People are lining up to get the jabs at hospitals and clinics in Blantyre, the southern African country’s largest city, in the first phase of the inoculation drive.
Malawi, one of the world’s least developed countries, has launched its vaccine drive with the 360,000 doses that it received through the global COVAX initiative, which aims to ensure that low- and middle-income countries have fair access to vaccines.
Malawi aims to vaccinate about 11 million people of its population of 19 million. Malawi has recorded a cumulative total of 33,525 cases of COVID-19 including 1,116 deaths, accoding to the Africa Centers for Disease Control and Prevention.
Thaddeus Wright Metera, 63, says he is delighted to be among the first in Malawi to receive the potentially lifesaving jab.
Working as a data processing assistant at Malawi Council for the Handicapped for 18 years ( since February 3, 2003) Metera said he stepped up to get a jab.
“Persons with disability face strength challenges in their bodies. If this pandemic infects us, I realized it will be a challenge and as such I thought of coming to receive this vaccine so that I am protected,” said Metera. “I meet a lot of people including parents of children with disability. I am the first person they meet at the institution and that puts me at a risk to COVID-19. As such, I am so delighted to get the vaccine.”

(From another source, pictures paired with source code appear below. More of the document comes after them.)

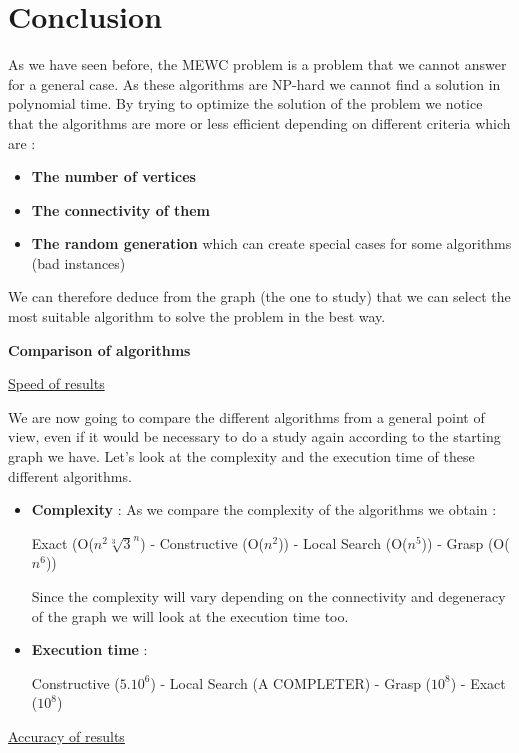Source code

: 
\section{Conclusion}

As we have seen before, the MEWC problem is a problem that we cannot answer for a general case. 
As these algorithms are NP-hard we cannot find a solution in polynomial time.
By trying to optimize the solution of the problem we notice that the algorithms are more or less efficient depending on different criteria which are :

\begin{itemize}
    \item \textbf{The number of vertices} 

    \item \textbf{The connectivity of them}

    \item \textbf{The random generation} which can create special cases for some algorithms (bad instances)
\end{itemize}

We can therefore deduce from the graph (the one to study) that we can select the most suitable algorithm to solve the problem in the best way.\bigskip

\large\textbf{Comparison of algorithms} \newline 

\underline{Speed of results}\bigskip

We are now going to compare the different algorithms from a general point of view, even if it would be necessary to do a study again according to the starting graph we have.
Let's look at the complexity and the execution time of these different algorithms.

\begin{itemize}
    \item \textbf{Complexity} : As we compare the complexity of the algorithms we obtain : \bigskip
    
Exact (O($n^2\sqrt[3]{3}^n$) - Constructive (O($n^2$)) - Local Search (O($n^5$)) - Grasp (O($n^6$)) \bigskip
    
    Since the complexity will vary depending on the connectivity and degeneracy of the graph we will look at the execution time too.
    
    \item \textbf{Execution time} : \bigskip
    
 Constructive ($5.10^6$) -  Local Search (A COMPLETER) - Grasp ($10^8$) - Exact (\thicksim $10^8$) 
\end{itemize}
\underline{Accuracy of results}\bigskip 

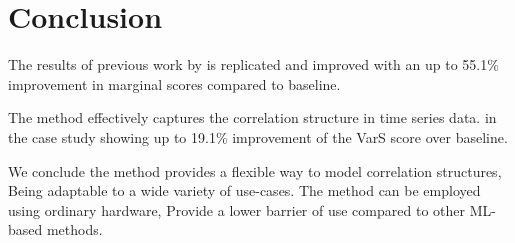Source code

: \section{Conclusion}

The results of previous work by \citet{jorgensenSequentialMethodsError2025} is replicated and improved with an up to 55.1\% improvement in marginal scores compared to baseline.

The method  effectively captures the correlation structure in time series data. in the case study showing up to 19.1\% improvement of the VarS score over baseline.

We conclude the method provides a flexible way to model correlation structures, Being adaptable to a wide variety of use-cases. The method can be employed using ordinary hardware, Provide a lower barrier of use compared to other ML-based methods.
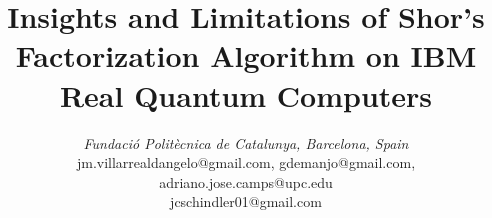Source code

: \documentclass[conference,twoside]{IEEEtran}
\begin{document}
\title{Insights and Limitations of Shor's Factorization Algorithm on IBM Real Quantum Computers}

\author{
\textit{Fundació Politècnica de Catalunya, Barcelona, Spain }\\
jm.villarrealdangelo@gmail.com, gdemanjo@gmail.com, adriano.jose.camps@upc.edu\\jcschindler01@gmail.com}

\maketitle
\end{document}

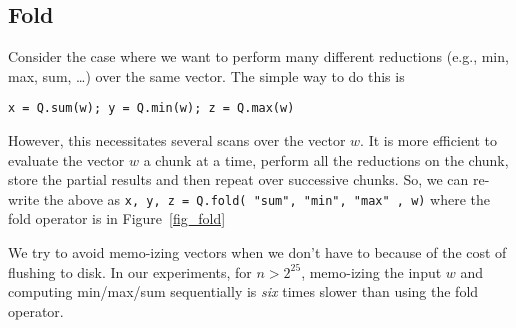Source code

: \subsection{Fold}
\label{fold}
Consider the case where we want to perform many different reductions (e.g., min,
max, sum, \ldots) over the same vector. The simple way to do this is
\begin{verbatim}
x = Q.sum(w); y = Q.min(w); z = Q.max(w)
\end{verbatim}
However, this necessitates several scans over the vector \(w\). It is more
efficient to evaluate the vector \(w\) a chunk at a time, perform all the
reductions on the chunk, store the partial results and then repeat over
successive chunks. So, we can re-write the above as 
{\tt x, y, z = Q.fold({ "sum", "min", "max" }, w)}
where the fold operator is in Figure~\ref{fig_fold}

\begin{figure}
\centering
{}
\end{figure}
We try to avoid memo-izing vectors when we don't have to because 
of the cost of flushing to disk. In our experiments, for \(n > 2^{25}\), 
memo-izing the input \(w\) and computing min/max/sum sequentially 
is {\em six} times slower than using the fold operator.
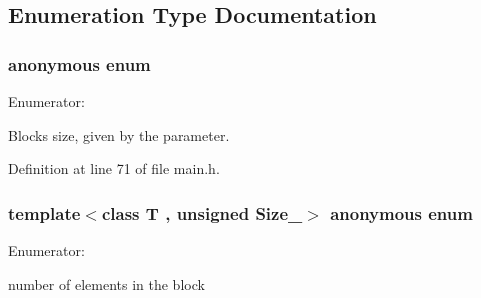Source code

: \subsection{Enumeration Type Documentation}
\hypertarget{group__mnglayer_gd7fa741aa0ccf5fb9b7b0085669864d3}{
\subsubsection[{"@2}]{\setlength{\rightskip}{0pt plus 5cm}anonymous enum}}
\label{group__mnglayer_gd7fa741aa0ccf5fb9b7b0085669864d3}


\begin{Desc}
\item[Enumerator: ]\par
\begin{description}
\item[{\em 
\hypertarget{group__mnglayer_ggd7fa741aa0ccf5fb9b7b0085669864d3955b5433f4e53a6b37036545e6af766f}{
t\_\-size}
\label{group__mnglayer_ggd7fa741aa0ccf5fb9b7b0085669864d3955b5433f4e53a6b37036545e6af766f}
}]Blocks size, given by the parameter. \end{description}
\end{Desc}



Definition at line 71 of file main.h.\hypertarget{group__mnglayer_g2c6c9f26f6ba7bd45841bb125b90e04f}{
\subsubsection[{"@3}]{\setlength{\rightskip}{0pt plus 5cm}template$<$class T , unsigned Size\_\-$>$ anonymous enum}}
\label{group__mnglayer_g2c6c9f26f6ba7bd45841bb125b90e04f}


\begin{Desc}
\item[Enumerator: ]\par
\begin{description}
\item[{\em 
\hypertarget{group__mnglayer_gg2c6c9f26f6ba7bd45841bb125b90e04f5fdb4b66f1c64a4b69f23756713341f2}{
size}
\label{group__mnglayer_gg2c6c9f26f6ba7bd45841bb125b90e04f5fdb4b66f1c64a4b69f23756713341f2}
}]number of elements in the block \end{description}
\end{Desc}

Many Malawians, like Metera, are enthusiastic to get the AstraZeneca shots, although nearby South Africa scrapped its use of the vaccine because a small, preliminary test showed that it was relatively ineffective in protecting against mild to moderate forms of COVID-19 caused by the variant dominant in South Africa. It is not known how much that variant has spread in Malawi.
Many African nations planned to use the AstraZeneca vaccine because it was affordable and it can be kept in ordinary refrigerators. The COVAX initiative had planned to distribute hundreds of millions of AstraZeneca vaccines across Africa. But the continued rollout of the vaccines produced by the Serum Institute of India has been delayed.
COVAX has shipped some 31 million doses to roughly 60 countries in recent weeks and had previously announced plans to ship 237 million AstraZeneca doses by the end of May, part of plans to deploy some 2 billion COVID-19 vaccines worldwide this year.
But vaccine supply concerns have weighed in particularly on hard-hit countries like those in the European Union and in India in recent weeks, with some countries threatening to ban vaccines from leaving their borders. EU officials are locked in a bitter dispute with AstraZeneca over delayed deliveries while India has said it needs more doses made by the Serum Institute to stop the recent surge of cases there.
UNICEF, which has a key role in deploying the COVAX vaccines, says supply schedules to the 60 countries that have received doses are affected by the delays from the Indian company and it’s unclear when they might be fixed.
Malawi must acquire millions more vaccines to reach its goal of inoculating 60% of its population. The country will also have to launch a vaccination campaign that will reach into its rural areas, where a majority of its people live.
Malawi Secretary for Health Dr. Charles Mwansambo said the government is trying everything possible to get enough vaccines to inoculate more than the 20% planned for the first phase.
“For us, as a nation to be adequately protected, 20% is not enough. So, we are looking at getting that number to 60% of the population so that we get herd immunity,” he said. “So as a country we are planning to immunize 11 million people so that we can get adequate protection, so that everybody should be adequately protected.”